God is absolutely amazing. I posted yesterday about hope in action and then last night we had one of the most powerful worships I’ve ever been to, about just that. Be prepared for some tears from this post.

We began worship by being led, with our eyes closed, to our chairs by the kids who were assigned to lead worship for the evening. We then dived into a testimony from a young woman attending camp this week, Maxine Nazaire, who lost a friend in the shooting at Marjory Stoneman Douglas High School. Maxine knew many people attending school there. One of her friends that she attended middle school with was shot and killed while shielding a classmate.

With tears of pain that can only come from this tragedy, Maxine said, “In times of frustration, confusion, stress, and heartbreak, I felt an emptiness that pulled me to look at God with nothing but pain and ask him what is hope?”

She said all the words that so many of these kids feel about our world right now with such raw anger and pain and grief. “My frustration with God heightened: Why? Why did you let someone with so much anger in their heart come into a school and destroy the lives of not just seventeen people, but their families? Their friends? Loved ones? And then there’s so many other reasons to feel hopeless. How does a country feel hope when there still isn’t clean water in Flint, Michigan, when there’s epidemic level gun violence in Chicago? And when there’s innocent minorities dying unjustly? When people are being discriminated against just because of the person they love?”

Take a moment to feel the pain of these high school kids. These young people who are grieving, who are scared. But yet- they put ACTION into their hope. Maxine said, “How do you restore your faith and your hope when there’s so many things preventing that? How do you nurse the wounds you carry inside?

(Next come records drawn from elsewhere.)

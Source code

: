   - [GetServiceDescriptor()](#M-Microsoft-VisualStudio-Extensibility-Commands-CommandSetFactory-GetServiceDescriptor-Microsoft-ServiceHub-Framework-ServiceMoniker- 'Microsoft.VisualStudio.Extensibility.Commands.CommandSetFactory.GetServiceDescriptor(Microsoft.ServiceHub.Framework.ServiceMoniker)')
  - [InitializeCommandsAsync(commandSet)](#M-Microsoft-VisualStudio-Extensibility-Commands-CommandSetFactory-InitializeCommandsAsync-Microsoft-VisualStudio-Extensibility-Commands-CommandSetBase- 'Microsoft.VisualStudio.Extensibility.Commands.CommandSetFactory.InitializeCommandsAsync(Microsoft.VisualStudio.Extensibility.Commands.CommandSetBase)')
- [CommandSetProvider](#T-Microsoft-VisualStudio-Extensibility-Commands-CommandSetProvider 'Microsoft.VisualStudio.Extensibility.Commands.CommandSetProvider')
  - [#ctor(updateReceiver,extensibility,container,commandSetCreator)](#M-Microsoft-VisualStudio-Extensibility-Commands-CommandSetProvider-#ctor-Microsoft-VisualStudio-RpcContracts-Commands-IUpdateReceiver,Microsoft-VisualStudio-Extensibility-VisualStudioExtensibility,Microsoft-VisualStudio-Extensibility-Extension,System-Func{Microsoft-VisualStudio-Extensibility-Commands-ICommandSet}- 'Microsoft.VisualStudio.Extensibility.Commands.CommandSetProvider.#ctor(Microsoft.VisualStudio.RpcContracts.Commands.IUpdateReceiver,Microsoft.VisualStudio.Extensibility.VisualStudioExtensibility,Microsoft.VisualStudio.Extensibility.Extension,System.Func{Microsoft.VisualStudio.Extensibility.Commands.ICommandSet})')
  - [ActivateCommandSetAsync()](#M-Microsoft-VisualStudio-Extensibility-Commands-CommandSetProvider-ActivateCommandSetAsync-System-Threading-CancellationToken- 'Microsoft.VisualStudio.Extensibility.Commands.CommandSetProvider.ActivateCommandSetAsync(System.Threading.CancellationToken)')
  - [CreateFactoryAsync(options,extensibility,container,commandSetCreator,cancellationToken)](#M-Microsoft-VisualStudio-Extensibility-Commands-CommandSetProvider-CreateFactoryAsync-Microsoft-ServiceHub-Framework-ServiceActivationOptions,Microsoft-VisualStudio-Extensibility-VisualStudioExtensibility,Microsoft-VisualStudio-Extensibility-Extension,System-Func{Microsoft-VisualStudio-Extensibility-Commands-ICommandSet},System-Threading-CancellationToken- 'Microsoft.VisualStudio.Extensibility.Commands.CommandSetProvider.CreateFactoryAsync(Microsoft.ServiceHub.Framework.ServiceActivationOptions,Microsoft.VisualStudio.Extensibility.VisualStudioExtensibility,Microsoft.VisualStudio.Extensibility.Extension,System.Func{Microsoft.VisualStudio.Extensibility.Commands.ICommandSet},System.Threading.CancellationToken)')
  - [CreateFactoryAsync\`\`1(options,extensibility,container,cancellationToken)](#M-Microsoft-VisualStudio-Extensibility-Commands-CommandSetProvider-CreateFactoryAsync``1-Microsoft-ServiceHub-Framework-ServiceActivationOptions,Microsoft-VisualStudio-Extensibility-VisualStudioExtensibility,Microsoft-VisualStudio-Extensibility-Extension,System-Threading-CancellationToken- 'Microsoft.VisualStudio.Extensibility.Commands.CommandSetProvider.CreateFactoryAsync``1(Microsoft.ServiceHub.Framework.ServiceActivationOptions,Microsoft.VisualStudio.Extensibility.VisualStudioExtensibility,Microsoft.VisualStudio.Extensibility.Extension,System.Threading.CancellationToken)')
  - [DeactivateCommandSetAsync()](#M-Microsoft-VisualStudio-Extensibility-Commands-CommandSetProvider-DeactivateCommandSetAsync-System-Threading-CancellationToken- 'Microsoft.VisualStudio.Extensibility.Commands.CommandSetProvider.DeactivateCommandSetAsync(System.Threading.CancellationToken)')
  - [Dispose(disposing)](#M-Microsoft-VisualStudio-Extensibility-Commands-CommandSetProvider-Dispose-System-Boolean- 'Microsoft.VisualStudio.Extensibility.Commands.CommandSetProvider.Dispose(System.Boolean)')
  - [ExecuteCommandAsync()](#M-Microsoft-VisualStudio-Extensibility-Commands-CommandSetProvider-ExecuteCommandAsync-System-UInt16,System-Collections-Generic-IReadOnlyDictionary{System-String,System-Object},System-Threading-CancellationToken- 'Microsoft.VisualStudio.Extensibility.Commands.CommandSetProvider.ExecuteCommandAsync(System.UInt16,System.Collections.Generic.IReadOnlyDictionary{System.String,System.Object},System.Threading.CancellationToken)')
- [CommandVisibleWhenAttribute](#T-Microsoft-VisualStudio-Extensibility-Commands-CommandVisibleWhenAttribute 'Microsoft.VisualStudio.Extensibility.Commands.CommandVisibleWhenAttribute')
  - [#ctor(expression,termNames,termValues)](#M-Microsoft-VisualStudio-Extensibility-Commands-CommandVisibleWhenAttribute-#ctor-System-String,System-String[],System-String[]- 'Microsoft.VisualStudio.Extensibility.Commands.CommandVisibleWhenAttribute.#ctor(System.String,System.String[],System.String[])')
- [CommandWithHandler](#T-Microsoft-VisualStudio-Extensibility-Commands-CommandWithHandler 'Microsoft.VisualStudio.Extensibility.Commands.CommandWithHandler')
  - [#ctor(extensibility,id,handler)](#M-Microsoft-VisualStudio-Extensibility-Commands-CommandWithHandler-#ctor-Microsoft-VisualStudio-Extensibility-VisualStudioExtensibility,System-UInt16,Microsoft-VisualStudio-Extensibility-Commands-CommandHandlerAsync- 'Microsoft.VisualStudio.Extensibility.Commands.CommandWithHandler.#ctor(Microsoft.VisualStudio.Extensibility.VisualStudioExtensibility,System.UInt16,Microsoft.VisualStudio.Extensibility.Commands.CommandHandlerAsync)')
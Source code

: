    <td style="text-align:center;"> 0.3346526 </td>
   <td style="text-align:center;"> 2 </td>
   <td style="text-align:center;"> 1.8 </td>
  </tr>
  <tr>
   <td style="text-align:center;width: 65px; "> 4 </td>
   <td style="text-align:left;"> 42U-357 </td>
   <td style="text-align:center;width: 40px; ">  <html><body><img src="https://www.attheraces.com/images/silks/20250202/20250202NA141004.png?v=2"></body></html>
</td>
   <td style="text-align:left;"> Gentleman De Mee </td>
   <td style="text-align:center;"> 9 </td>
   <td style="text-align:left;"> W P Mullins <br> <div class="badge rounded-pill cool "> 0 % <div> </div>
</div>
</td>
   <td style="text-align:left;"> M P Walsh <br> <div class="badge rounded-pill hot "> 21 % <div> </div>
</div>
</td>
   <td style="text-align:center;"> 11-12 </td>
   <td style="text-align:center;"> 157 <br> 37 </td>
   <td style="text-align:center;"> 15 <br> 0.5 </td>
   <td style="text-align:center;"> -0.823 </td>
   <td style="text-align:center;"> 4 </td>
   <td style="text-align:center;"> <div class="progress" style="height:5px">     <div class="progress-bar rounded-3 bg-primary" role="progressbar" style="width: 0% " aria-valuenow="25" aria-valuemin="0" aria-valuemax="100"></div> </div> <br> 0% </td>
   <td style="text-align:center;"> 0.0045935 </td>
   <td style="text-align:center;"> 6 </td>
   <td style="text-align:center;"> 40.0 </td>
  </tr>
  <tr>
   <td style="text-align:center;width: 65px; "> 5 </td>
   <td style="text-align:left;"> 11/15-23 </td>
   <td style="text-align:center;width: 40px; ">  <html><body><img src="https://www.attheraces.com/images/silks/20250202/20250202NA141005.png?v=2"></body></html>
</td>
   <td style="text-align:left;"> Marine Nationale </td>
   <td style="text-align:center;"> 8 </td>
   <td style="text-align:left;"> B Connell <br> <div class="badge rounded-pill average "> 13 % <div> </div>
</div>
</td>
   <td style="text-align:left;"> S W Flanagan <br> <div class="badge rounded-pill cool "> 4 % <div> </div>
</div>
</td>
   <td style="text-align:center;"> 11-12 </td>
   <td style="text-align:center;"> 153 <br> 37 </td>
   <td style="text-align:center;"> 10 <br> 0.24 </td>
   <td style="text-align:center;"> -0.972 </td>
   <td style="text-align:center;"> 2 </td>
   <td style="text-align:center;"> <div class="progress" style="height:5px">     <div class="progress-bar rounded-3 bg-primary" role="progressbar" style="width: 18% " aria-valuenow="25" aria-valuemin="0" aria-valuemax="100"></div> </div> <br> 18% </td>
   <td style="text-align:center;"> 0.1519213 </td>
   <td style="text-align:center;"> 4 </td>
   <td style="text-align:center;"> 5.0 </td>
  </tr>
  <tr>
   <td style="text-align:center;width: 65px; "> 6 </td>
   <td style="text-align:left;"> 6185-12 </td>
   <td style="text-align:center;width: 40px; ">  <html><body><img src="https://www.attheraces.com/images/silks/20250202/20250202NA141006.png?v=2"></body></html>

You take that anger away, and you turn that into passion. And I’ll admit I have anger, but it’s driving, hardcore anger that wants change.”

A young woman, Alexa Taylor, also attending our camp, came up afterward and gave a call to action. And I relay this call to action to all of you. Alexa said, “words are a beautiful and powerful thing. To hope that something will get better or to have faith that you can achieve a certain goal- it’s great. But too often, people will not match their actions to their words, or take the necessary steps to at least try and match them. As Disciples of Christ, we hold the responsibility of pushing through obstacles, trusting one another, and leaning on one another to take our extreme faith in God and great hope in the things close to our hearts and putting it into action. If we all light up, we could scare away the dark.”

 

God, help us all learn from kids. Help us do better. Help us take action.